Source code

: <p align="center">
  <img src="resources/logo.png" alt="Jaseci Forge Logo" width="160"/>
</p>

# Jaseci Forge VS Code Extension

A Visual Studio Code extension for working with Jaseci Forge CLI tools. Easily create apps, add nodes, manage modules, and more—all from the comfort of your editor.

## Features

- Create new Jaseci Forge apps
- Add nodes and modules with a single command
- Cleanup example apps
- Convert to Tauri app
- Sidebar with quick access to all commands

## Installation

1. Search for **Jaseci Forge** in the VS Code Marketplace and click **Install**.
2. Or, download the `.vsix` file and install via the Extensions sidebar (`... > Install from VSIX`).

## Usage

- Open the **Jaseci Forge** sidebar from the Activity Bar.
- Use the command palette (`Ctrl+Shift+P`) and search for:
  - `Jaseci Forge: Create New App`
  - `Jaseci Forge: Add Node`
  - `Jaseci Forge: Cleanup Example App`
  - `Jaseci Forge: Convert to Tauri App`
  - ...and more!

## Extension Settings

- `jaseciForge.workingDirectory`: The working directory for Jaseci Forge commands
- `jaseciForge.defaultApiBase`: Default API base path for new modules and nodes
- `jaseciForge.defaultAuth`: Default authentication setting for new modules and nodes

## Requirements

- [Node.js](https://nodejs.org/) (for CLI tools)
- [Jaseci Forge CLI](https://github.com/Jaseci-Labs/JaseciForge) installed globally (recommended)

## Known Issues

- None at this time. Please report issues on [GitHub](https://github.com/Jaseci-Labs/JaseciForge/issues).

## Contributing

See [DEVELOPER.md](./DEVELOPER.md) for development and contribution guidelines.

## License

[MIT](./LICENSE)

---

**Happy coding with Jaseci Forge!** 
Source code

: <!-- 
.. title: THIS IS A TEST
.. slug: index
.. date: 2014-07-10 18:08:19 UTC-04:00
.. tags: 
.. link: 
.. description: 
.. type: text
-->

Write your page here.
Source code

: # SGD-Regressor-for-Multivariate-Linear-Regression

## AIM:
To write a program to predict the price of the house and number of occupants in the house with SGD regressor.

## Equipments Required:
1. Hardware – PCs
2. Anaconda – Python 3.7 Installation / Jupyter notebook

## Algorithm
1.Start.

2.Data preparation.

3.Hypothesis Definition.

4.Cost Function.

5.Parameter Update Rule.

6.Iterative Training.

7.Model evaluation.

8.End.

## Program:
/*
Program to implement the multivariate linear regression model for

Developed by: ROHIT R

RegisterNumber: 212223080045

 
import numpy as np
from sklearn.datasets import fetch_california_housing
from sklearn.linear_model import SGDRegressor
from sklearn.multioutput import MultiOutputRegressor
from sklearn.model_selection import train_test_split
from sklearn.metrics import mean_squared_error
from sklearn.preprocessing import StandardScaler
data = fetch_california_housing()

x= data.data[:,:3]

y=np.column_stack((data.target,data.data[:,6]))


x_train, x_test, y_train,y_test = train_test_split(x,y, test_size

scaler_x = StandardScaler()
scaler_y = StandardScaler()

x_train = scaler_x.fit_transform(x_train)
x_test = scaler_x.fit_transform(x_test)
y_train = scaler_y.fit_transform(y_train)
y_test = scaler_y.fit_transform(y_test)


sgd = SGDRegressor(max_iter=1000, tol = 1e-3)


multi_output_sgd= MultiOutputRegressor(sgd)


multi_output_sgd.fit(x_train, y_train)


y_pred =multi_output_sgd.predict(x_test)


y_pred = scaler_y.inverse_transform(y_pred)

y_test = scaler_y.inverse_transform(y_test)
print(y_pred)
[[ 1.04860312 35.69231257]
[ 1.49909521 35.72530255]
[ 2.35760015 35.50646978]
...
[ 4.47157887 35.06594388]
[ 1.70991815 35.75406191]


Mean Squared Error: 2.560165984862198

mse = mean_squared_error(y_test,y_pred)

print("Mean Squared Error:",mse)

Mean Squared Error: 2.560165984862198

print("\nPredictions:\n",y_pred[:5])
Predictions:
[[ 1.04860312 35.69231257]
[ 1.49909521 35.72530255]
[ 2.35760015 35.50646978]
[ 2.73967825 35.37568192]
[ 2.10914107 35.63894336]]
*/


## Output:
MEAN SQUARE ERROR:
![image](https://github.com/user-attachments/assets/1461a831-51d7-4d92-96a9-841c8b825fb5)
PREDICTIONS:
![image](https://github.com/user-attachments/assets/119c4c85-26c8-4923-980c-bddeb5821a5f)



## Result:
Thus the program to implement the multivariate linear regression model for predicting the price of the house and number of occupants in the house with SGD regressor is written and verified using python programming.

◇ ◇ ◇

### Problem details:
Once you have read the listing, retype it in full, word for word.

### Solution for this exercise:
Source code

: <p align="center">
  <img src="resources/logo.png" alt="Jaseci Forge Logo" width="160"/>
</p>

# Jaseci Forge VS Code Extension

A Visual Studio Code extension for working with Jaseci Forge CLI tools. Easily create apps, add nodes, manage modules, and more—all from the comfort of your editor.

## Features

- Create new Jaseci Forge apps
- Add nodes and modules with a single command
- Cleanup example apps
- Convert to Tauri app
- Sidebar with quick access to all commands

## Installation

1. Search for **Jaseci Forge** in the VS Code Marketplace and click **Install**.
2. Or, download the `.vsix` file and install via the Extensions sidebar (`... > Install from VSIX`).

## Usage

- Open the **Jaseci Forge** sidebar from the Activity Bar.
- Use the command palette (`Ctrl+Shift+P`) and search for:
  - `Jaseci Forge: Create New App`
  - `Jaseci Forge: Add Node`
  - `Jaseci Forge: Cleanup Example App`
  - `Jaseci Forge: Convert to Tauri App`
  - ...and more!

## Extension Settings

- `jaseciForge.workingDirectory`: The working directory for Jaseci Forge commands
- `jaseciForge.defaultApiBase`: Default API base path for new modules and nodes
- `jaseciForge.defaultAuth`: Default authentication setting for new modules and nodes

## Requirements

- [Node.js](https://nodejs.org/) (for CLI tools)
- [Jaseci Forge CLI](https://github.com/Jaseci-Labs/JaseciForge) installed globally (recommended)

## Known Issues

- None at this time. Please report issues on [GitHub](https://github.com/Jaseci-Labs/JaseciForge/issues).

## Contributing

See [DEVELOPER.md](./DEVELOPER.md) for development and contribution guidelines.

## License

[MIT](./LICENSE)

---

**Happy coding with Jaseci Forge!** 
Source code

: <!-- 
.. title: THIS IS A TEST
.. slug: index
.. date: 2014-07-10 18:08:19 UTC-04:00
.. tags: 
.. link: 
.. description: 
.. type: text
-->

Write your page here.
Source code

: # SGD-Regressor-for-Multivariate-Linear-Regression

## AIM:
To write a program to predict the price of the house and number of occupants in the house with SGD regressor.

## Equipments Required:
1. Hardware – PCs
2. Anaconda – Python 3.7 Installation / Jupyter notebook

## Algorithm
1.Start.

2.Data preparation.

3.Hypothesis Definition.

4.Cost Function.

5.Parameter Update Rule.

6.Iterative Training.

7.Model evaluation.

8.End.

## Program:
/*
Program to implement the multivariate linear regression model for

Developed by: ROHIT R

RegisterNumber: 212223080045

 
import numpy as np
from sklearn.datasets import fetch_california_housing
from sklearn.linear_model import SGDRegressor
from sklearn.multioutput import MultiOutputRegressor
from sklearn.model_selection import train_test_split
from sklearn.metrics import mean_squared_error
from sklearn.preprocessing import StandardScaler
data = fetch_california_housing()

x= data.data[:,:3]

y=np.column_stack((data.target,data.data[:,6]))


x_train, x_test, y_train,y_test = train_test_split(x,y, test_size

scaler_x = StandardScaler()
scaler_y = StandardScaler()

x_train = scaler_x.fit_transform(x_train)
x_test = scaler_x.fit_transform(x_test)
y_train = scaler_y.fit_transform(y_train)
y_test = scaler_y.fit_transform(y_test)


sgd = SGDRegressor(max_iter=1000, tol = 1e-3)


multi_output_sgd= MultiOutputRegressor(sgd)


multi_output_sgd.fit(x_train, y_train)


y_pred =multi_output_sgd.predict(x_test)


y_pred = scaler_y.inverse_transform(y_pred)

y_test = scaler_y.inverse_transform(y_test)
print(y_pred)
[[ 1.04860312 35.69231257]
[ 1.49909521 35.72530255]
[ 2.35760015 35.50646978]
...
[ 4.47157887 35.06594388]
[ 1.70991815 35.75406191]


Mean Squared Error: 2.560165984862198

mse = mean_squared_error(y_test,y_pred)

print("Mean Squared Error:",mse)

Mean Squared Error: 2.560165984862198

print("\nPredictions:\n",y_pred[:5])
Predictions:
[[ 1.04860312 35.69231257]
[ 1.49909521 35.72530255]
[ 2.35760015 35.50646978]
[ 2.73967825 35.37568192]
[ 2.10914107 35.63894336]]
*/


## Output:
MEAN SQUARE ERROR:
![image](https://github.com/user-attachments/assets/1461a831-51d7-4d92-96a9-841c8b825fb5)
PREDICTIONS:
![image](https://github.com/user-attachments/assets/119c4c85-26c8-4923-980c-bddeb5821a5f)



## Result:
Thus the program to implement the multivariate linear regression model for predicting the price of the house and number of occupants in the house with SGD regressor is written and verified using python programming.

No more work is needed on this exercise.